Description of the song

The ordering of elements in the lyrics fits the meter of the song, and includes much alliteration, and thus has little or no relation to the ordering in the periodic table. This can be seen for example in the opening and closing lines:

There's antimony, arsenic, aluminum, selenium,
And hydrogen and oxygen and nitrogen and rhenium,
...
And argon, krypton, neon, radon, xenon, zinc, and rhodium,
And chlorine, carbon, cobalt, copper, tungsten, tin, and sodium.
These are the only ones of which the news has come to Harvard,
And there may be many others, but they haven't been discovered.

Lehrer was a Harvard math lecturer, and the final rhyme of "Harvard" and "discovered" is delivered in a parody of a Boston accent—a non-rhotic manner—so that the two words rhyme. Lehrer did not normally speak with that accent.

Background

Lehrer drew the inspiration for "The Elements" from the song "Tchaikovsky and Other Russians", written by Ira Gershwin, which listed fifty Russian composers in a similar manner.[2]

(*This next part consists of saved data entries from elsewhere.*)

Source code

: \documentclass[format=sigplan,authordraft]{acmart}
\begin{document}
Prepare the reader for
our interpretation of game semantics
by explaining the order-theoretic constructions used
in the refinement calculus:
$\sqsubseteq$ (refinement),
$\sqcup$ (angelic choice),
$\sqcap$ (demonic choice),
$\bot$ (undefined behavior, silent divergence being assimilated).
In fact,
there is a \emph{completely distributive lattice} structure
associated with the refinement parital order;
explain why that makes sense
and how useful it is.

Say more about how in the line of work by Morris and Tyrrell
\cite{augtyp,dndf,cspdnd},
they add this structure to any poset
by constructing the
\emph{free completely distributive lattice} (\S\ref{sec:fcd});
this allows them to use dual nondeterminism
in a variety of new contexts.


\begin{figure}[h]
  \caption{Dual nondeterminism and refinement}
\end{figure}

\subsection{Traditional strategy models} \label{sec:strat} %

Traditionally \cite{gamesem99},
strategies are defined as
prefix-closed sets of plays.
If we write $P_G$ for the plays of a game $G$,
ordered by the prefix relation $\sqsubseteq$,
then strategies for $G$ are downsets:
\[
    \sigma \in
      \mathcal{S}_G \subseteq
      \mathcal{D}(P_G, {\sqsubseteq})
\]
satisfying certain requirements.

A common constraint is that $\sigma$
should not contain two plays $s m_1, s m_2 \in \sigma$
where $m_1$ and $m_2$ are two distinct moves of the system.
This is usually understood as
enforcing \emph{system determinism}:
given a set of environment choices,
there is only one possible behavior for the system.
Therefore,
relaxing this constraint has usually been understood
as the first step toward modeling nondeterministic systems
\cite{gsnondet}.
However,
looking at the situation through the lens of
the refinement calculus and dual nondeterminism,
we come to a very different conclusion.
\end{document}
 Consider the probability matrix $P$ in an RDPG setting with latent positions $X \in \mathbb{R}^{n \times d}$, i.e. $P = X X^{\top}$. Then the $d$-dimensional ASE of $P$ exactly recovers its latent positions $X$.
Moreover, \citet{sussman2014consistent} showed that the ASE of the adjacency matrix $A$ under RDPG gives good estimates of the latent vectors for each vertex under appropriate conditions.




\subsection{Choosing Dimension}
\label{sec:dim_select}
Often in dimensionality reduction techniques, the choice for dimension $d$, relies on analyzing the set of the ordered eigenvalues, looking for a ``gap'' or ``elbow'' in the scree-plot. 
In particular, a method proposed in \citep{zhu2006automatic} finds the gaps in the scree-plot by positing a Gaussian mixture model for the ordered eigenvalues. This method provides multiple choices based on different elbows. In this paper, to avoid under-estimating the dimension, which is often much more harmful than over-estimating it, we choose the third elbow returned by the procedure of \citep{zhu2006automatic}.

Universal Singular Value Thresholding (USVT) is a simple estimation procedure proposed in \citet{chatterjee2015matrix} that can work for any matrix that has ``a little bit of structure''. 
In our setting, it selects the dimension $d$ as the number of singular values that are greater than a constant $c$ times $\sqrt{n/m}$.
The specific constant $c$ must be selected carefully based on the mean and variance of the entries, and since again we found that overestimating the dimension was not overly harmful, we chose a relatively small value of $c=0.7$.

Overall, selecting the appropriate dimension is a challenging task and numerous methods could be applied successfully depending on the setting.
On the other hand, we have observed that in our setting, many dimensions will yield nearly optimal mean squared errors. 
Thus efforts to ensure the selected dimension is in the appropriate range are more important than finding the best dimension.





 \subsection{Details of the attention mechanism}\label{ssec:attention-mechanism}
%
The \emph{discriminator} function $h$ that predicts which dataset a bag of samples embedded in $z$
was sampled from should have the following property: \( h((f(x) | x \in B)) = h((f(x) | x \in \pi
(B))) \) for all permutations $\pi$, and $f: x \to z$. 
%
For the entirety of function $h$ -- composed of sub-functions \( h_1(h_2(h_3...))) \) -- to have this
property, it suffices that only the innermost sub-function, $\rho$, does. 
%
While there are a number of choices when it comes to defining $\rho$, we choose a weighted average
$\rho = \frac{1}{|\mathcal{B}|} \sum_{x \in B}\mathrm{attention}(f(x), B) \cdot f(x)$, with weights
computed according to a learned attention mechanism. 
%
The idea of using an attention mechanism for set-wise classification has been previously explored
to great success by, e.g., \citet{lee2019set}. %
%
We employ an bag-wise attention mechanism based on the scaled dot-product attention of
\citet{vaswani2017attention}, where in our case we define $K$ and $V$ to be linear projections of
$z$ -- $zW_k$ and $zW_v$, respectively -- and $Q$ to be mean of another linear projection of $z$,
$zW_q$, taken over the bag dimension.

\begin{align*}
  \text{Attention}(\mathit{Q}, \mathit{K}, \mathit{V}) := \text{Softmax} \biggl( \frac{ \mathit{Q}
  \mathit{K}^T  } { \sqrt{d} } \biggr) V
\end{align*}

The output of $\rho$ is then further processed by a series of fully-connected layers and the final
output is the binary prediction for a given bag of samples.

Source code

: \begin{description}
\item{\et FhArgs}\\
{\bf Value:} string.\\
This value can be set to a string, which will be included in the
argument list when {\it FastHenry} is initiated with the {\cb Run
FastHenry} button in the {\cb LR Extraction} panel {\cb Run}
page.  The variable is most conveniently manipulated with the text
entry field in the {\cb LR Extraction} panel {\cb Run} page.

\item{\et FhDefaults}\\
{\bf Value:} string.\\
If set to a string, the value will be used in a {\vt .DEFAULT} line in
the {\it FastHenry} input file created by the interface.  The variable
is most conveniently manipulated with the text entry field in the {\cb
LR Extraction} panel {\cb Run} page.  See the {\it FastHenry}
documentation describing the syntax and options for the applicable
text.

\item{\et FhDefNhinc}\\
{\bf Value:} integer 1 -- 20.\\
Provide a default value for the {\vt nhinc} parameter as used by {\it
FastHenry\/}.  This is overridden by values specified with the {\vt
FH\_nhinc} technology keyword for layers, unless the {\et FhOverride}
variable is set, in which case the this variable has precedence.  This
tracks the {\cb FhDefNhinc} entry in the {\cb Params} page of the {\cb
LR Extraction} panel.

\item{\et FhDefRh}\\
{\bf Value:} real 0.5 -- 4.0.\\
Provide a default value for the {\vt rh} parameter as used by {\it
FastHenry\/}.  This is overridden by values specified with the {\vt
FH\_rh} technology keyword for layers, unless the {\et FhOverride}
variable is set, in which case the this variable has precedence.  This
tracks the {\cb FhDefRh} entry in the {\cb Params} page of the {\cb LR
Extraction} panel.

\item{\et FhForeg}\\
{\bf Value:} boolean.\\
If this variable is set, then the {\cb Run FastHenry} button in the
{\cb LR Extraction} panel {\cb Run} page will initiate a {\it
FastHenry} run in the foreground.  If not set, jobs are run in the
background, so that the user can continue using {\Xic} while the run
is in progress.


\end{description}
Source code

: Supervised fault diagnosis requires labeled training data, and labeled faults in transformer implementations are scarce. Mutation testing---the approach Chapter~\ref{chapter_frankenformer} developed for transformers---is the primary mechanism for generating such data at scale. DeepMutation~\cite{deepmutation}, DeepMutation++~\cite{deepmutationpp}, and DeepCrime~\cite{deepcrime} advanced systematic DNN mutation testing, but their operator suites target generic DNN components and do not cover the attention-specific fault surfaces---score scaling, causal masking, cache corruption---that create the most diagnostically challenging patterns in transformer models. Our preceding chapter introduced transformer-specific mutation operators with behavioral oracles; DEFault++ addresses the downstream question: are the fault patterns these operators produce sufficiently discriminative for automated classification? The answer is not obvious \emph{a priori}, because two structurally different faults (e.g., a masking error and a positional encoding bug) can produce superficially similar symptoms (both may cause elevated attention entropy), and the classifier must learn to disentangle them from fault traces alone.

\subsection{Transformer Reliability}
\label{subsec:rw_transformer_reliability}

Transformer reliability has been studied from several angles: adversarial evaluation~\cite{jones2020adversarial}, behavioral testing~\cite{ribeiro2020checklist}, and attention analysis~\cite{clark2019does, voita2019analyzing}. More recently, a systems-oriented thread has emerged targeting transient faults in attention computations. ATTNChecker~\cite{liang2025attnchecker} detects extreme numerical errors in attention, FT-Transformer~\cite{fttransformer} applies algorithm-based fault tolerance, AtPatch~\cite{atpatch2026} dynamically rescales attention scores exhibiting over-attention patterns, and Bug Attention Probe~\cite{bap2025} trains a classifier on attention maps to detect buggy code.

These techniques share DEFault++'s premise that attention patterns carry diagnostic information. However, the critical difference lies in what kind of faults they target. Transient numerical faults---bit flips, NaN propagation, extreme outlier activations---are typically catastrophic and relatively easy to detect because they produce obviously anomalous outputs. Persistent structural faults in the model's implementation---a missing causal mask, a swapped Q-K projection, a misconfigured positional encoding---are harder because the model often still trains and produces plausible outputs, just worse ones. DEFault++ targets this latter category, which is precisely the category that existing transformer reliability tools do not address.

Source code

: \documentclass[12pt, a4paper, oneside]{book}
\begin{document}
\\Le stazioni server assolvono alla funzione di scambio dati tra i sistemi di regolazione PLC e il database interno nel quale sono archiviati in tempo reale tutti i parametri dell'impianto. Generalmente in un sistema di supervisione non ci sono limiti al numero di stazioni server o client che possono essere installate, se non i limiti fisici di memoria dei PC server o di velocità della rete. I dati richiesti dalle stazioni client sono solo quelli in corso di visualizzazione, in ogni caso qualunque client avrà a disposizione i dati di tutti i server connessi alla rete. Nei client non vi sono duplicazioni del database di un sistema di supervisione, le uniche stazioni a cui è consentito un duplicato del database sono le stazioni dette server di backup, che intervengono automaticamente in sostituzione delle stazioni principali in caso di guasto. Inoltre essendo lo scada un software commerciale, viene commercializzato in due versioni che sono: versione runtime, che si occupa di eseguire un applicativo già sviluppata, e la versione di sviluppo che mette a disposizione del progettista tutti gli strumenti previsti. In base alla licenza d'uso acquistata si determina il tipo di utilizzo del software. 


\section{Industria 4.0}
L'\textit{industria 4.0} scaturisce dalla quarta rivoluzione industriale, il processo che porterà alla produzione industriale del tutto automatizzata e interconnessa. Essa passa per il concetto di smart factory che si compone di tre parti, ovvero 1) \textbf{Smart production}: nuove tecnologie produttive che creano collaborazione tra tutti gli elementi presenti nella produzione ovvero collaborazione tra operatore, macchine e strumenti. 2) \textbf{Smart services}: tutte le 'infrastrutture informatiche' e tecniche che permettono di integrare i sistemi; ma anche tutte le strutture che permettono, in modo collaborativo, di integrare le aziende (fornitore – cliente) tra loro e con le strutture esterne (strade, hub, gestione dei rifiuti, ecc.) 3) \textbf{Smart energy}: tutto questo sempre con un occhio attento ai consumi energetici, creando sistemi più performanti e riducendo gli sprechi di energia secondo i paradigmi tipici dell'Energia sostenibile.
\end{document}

"The Elements" differs from the "Major-General's Song" in that:

Parodies and covers

Although "The Elements" is a pastiche of the Major-General's song, it has itself been parodied, including by the group Amateur Transplants (of London Underground fame) as The Drugs Song. The Jewish parody group Shlock Rock acknowledges Lehrer and "The Elements" as inspiration for "The Shabbat Song".[3] In the episode "Ex-File" of NCIS, Timothy McGee and Abby Sciuto hum the song, and it forms a key clue in their case. In The Big Bang Theory episode "The Pants Alternative", a drunk Sheldon Cooper starts to sing the song during his acceptance of an award from his university. In the 2006 episode of Gilmore Girls called "The Real Paul Anka", Luke Danes's daughter April and her classmates sing the song on the bus.[4] Another pastiche of "The Major-General's song" in "The Elements" mode is the "Boy Scout Merit Badge Song," which lists all the merit badges of the Boy Scouts of America.[5]

The song has been covered by other artists. For example, the rapper Jesse Dangerously covered "The Elements" on his album How to Express Your Dissenting Political Viewpoint Through Origami, where the song is titled "Tom Lehrer's The Elements".[6] The Gas House Gang also sang the song on their first album.[7] Daniel Radcliffe sang "The Elements" on The Graham Norton Show in 2010.[8] In the first season of sketch comedy website LoadingReadyRun, regulars Graham Stark and Andrew Cownden made a video of Stark singing the song accompanied by Cownden on the piano.

The song is included in Theodore Gray's iPad app The Elements; for the Japanese edition, a translated J-Pop version of the song was created.[9]